## Rendered images with source text
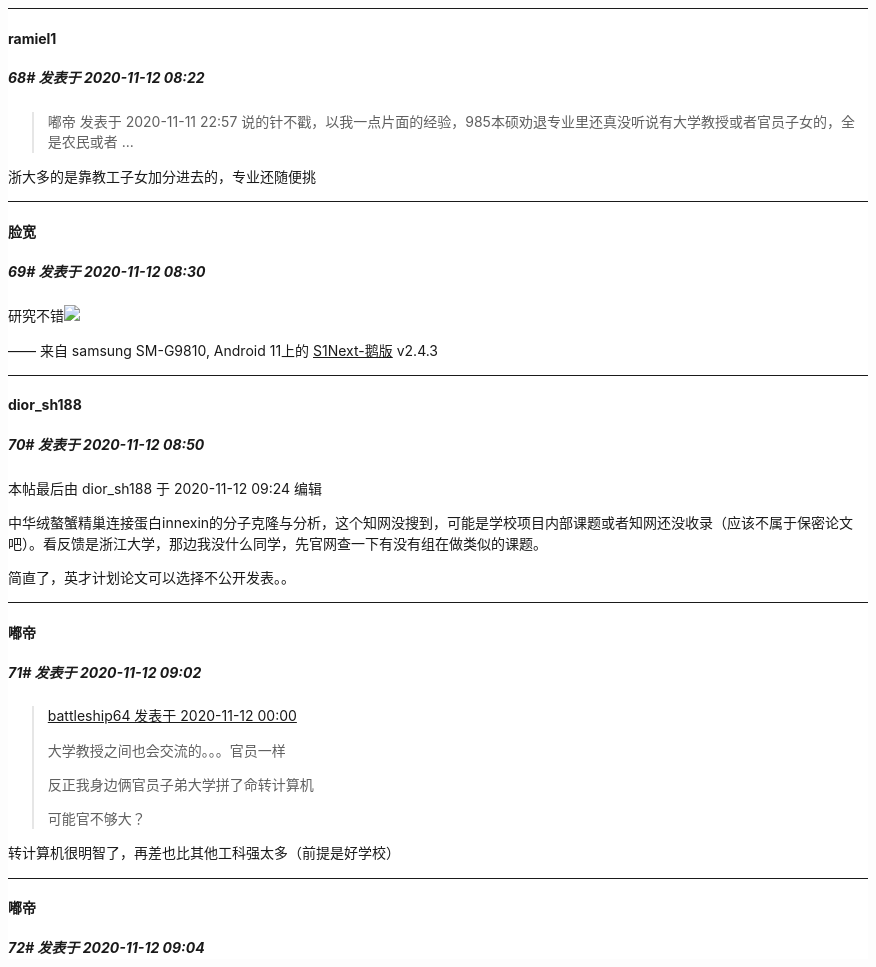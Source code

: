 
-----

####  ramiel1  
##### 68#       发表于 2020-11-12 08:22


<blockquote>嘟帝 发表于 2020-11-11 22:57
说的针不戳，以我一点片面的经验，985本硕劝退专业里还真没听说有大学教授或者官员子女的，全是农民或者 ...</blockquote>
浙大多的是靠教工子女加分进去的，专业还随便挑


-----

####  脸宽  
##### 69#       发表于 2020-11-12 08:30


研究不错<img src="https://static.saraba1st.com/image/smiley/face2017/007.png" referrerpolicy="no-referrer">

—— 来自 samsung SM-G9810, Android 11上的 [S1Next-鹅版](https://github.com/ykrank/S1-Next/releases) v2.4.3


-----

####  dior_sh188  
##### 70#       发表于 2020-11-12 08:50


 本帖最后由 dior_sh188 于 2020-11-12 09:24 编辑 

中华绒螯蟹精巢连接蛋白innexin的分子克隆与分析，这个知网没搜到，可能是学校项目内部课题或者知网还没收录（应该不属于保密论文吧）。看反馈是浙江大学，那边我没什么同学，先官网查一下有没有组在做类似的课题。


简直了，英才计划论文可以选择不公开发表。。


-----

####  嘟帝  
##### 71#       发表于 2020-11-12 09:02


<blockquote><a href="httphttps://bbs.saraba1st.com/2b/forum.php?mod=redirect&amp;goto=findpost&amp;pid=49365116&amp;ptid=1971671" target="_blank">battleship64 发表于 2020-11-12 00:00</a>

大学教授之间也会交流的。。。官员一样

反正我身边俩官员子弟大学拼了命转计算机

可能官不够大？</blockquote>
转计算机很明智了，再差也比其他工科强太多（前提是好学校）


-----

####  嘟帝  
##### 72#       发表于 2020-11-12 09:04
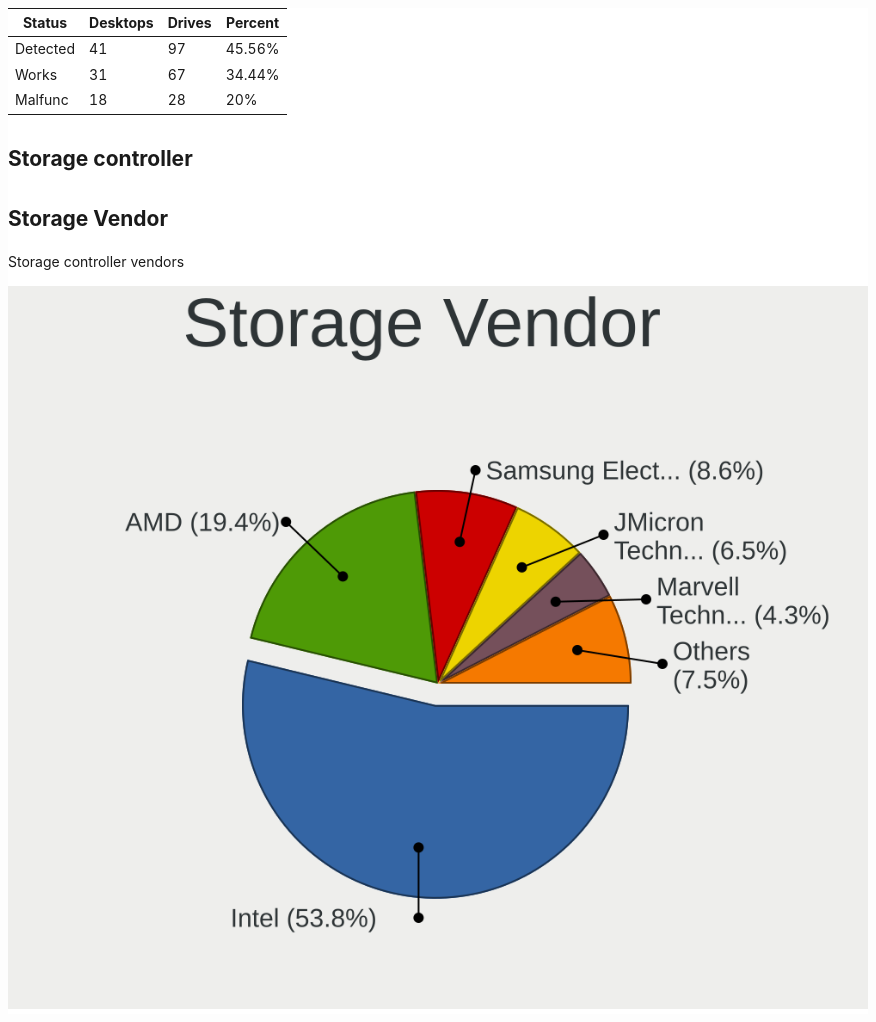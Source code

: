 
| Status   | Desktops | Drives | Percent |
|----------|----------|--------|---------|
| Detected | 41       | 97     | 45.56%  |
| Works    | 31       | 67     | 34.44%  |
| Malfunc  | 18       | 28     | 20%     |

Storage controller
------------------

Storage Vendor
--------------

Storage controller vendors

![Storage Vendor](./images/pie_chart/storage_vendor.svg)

* * *

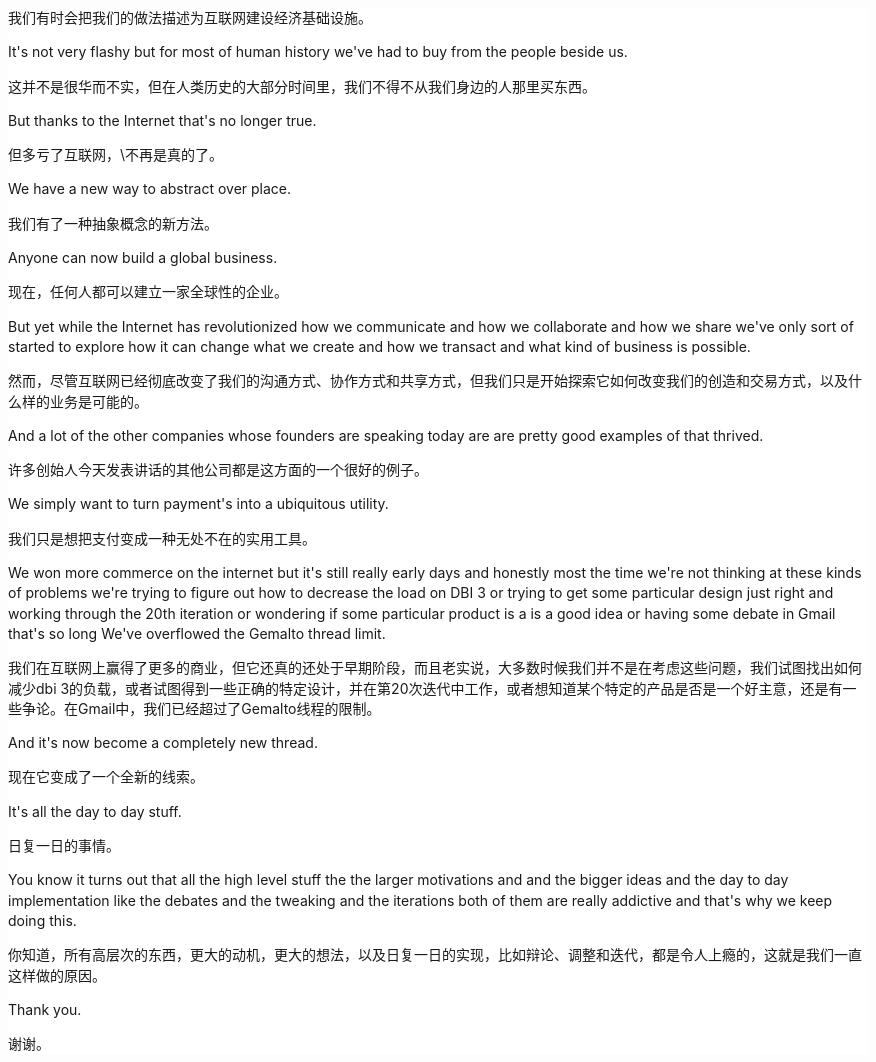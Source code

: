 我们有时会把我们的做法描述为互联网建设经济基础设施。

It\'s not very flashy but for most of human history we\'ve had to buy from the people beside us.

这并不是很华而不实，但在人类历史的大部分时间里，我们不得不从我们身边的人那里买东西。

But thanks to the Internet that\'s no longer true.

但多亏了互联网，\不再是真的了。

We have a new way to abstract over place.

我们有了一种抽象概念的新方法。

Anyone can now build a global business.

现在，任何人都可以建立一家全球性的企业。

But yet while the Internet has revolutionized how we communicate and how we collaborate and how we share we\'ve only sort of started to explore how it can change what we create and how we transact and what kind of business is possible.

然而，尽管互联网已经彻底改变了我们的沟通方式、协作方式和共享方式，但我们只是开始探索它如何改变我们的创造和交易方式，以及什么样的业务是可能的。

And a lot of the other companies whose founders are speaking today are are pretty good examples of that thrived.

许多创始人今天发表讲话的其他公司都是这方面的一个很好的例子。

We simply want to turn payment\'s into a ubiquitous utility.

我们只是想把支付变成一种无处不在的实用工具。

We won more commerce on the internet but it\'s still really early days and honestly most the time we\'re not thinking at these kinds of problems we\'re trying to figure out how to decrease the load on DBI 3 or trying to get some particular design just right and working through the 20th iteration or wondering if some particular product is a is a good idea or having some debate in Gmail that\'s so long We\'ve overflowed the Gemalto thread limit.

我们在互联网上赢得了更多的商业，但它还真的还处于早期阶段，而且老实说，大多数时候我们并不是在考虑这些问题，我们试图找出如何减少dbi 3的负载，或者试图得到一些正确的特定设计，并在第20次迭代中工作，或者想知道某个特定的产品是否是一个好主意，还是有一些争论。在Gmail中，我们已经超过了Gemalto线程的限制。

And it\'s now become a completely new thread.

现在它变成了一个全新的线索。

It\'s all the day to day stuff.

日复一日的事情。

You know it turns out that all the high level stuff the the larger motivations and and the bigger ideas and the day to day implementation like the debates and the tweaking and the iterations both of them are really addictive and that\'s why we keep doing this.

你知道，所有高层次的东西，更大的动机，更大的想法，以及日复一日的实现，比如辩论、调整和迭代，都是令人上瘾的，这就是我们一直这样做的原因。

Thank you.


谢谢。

--

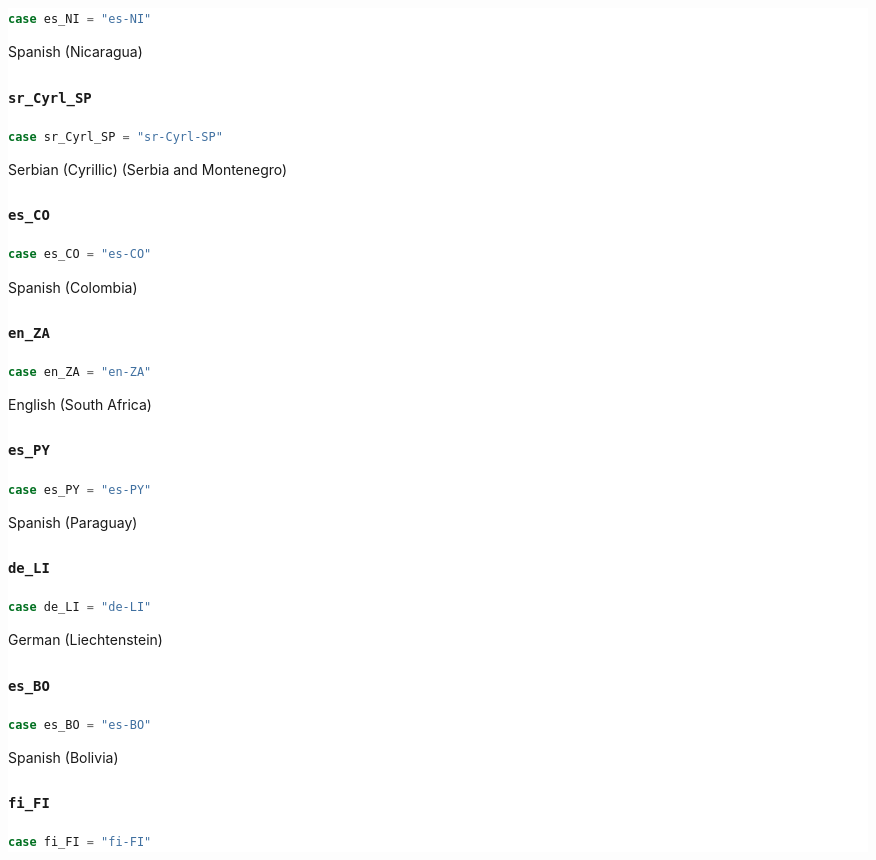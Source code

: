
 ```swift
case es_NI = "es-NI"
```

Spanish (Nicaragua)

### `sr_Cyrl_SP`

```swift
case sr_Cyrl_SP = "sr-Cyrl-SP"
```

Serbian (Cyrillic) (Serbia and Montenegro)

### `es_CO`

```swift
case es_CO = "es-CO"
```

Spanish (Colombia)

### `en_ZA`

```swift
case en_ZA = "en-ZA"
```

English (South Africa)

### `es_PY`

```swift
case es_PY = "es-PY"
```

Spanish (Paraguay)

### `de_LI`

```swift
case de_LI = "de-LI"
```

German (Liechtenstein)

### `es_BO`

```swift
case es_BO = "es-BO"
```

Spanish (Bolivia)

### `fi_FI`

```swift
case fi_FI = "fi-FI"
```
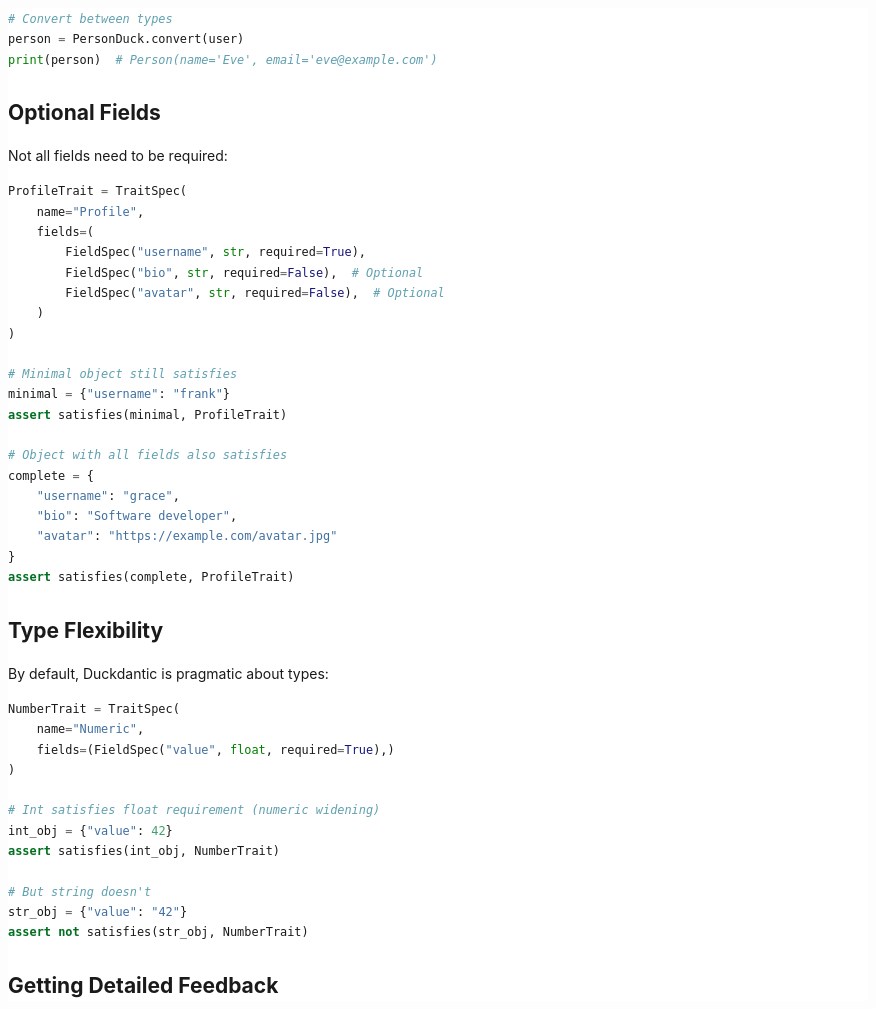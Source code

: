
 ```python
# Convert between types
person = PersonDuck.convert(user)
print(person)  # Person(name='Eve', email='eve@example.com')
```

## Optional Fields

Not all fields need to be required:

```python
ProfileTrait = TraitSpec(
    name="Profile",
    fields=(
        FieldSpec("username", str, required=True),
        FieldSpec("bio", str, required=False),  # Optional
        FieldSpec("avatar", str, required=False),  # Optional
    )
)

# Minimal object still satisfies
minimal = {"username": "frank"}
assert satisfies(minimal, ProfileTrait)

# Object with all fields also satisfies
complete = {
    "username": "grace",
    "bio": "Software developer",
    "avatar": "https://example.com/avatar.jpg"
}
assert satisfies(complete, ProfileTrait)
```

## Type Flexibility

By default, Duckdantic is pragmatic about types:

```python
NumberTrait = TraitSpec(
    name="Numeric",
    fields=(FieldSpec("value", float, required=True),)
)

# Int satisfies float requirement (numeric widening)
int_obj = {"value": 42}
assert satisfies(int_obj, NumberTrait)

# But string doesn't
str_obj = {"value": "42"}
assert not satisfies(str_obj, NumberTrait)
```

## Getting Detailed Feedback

## WORK REQUEST
What this exercise asks for is every line of the data above with the word "still".

## EXERCISE ANSWER
We won more commerce on the internet but it\'s still really early days and honestly most the time we\'re not thinking at these kinds of problems we\'re trying to figure out how to decrease the load on DBI 3 or trying to get some particular design just right and working through the 20th iteration or wondering if some particular product is a is a good idea or having some debate in Gmail that\'s so long We\'ve overflowed the Gemalto thread limit.
# Minimal object still satisfies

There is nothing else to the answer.